My wife often tells me, that I have to show my passion, that if I love something, whether it be writing, or making YouTube videos, or Doctor Who, that I should approach things with ‘gusto’, with, well, with a passion.  Apparently, showing such passion endears me to people.

She is right of course; there is something about a passionate man which is endearing even sexy, in the right hands, even trainspotting can be made sexy…maybe.

The thing is, having a physical disability makes displaying such passion difficult.  It is physically exhausting.  To have to physically display the fact that one is enthused on such a topic, often for hours at a time is difficult for a man, that even on the best of days, can barely stand.  It just takes too much physical effort.  But if you begin to talk and attempt to convince someone of you case, and then stop, people take it as an insult, rather than what it truly is – pure tiredness and nothing more.

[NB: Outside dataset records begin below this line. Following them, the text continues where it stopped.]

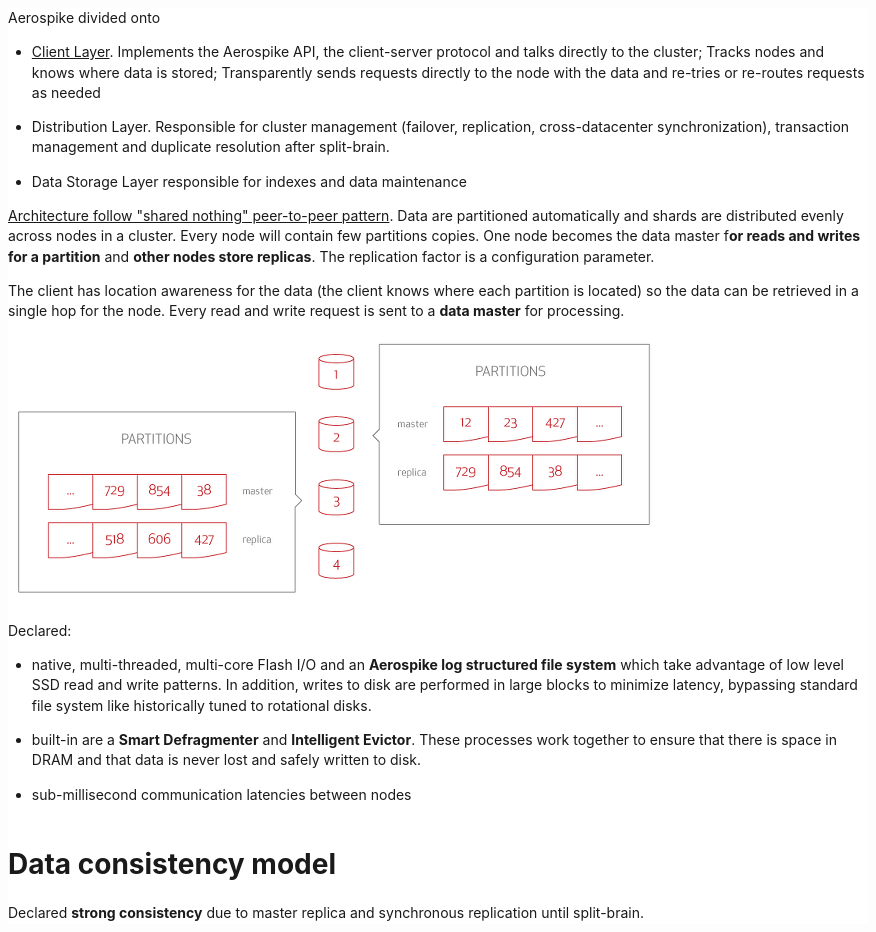 Aerospike divided onto

* [Client Layer](http://www.aerospike.com/docs/architecture/clients.html). Implements the Aerospike API, the client-server protocol and talks directly to the cluster; Tracks nodes and knows where data is stored; Transparently sends requests directly to the node with the data and re-tries or re-routes requests as needed

* Distribution Layer.  Responsible for cluster management (failover, replication, cross-datacenter synchronization), transaction management and duplicate resolution after split-brain.

* Data Storage Layer responsible for indexes and data maintenance

[Architecture follow "shared nothing" peer-to-peer pattern](https://www.aerospike.com/docs/architecture/data-distribution.html). Data are partitioned automatically and shards are distributed evenly across nodes in a cluster. Every node will contain few partitions copies. One node becomes the data master f**or reads and writes for a partition** and **other nodes store replicas**. The replication factor is a configuration parameter.

The client has location awareness for the data (the client knows where each partition is located) so the data can be retrieved in a single hop for the node. Every read and write request is sent to a **data master** for processing. 

![image alt text](/assets/posts/2015-09-10-notes-on-nosql/image_15.png)

Declared:

- native, multi-threaded, multi-core Flash I/O and an **Aerospike log structured file system** which take advantage of low level SSD read and write patterns. In addition, writes to disk are performed in large blocks to minimize latency, bypassing standard file system like historically tuned to rotational disks.

- built-in are a **Smart Defragmenter** and **Intelligent Evictor**. These processes work together to ensure that there is space in DRAM and that data is never lost and safely written to disk.

- sub-millisecond communication latencies between nodes

# Data consistency model

Declared **strong consistency** due to master replica and synchronous replication until split-brain.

Why do always expect ‘the passionate man’ to come in such a fixed form?  He will be loud, overbearing maybe, and perhaps even a bit of a bully – people will call such man ‘a character’.  Why is that the form though, that ‘passion’ can come in – because what is often sacrificed in such man is the virtue of attentiveness, care and yes, slowless – something that my disability presupposes me to display often. 

I shall always fight my corner, argue my point, why, because I do it through blogs instead of in conversation, am I considered ‘distant’ and ‘passionless’?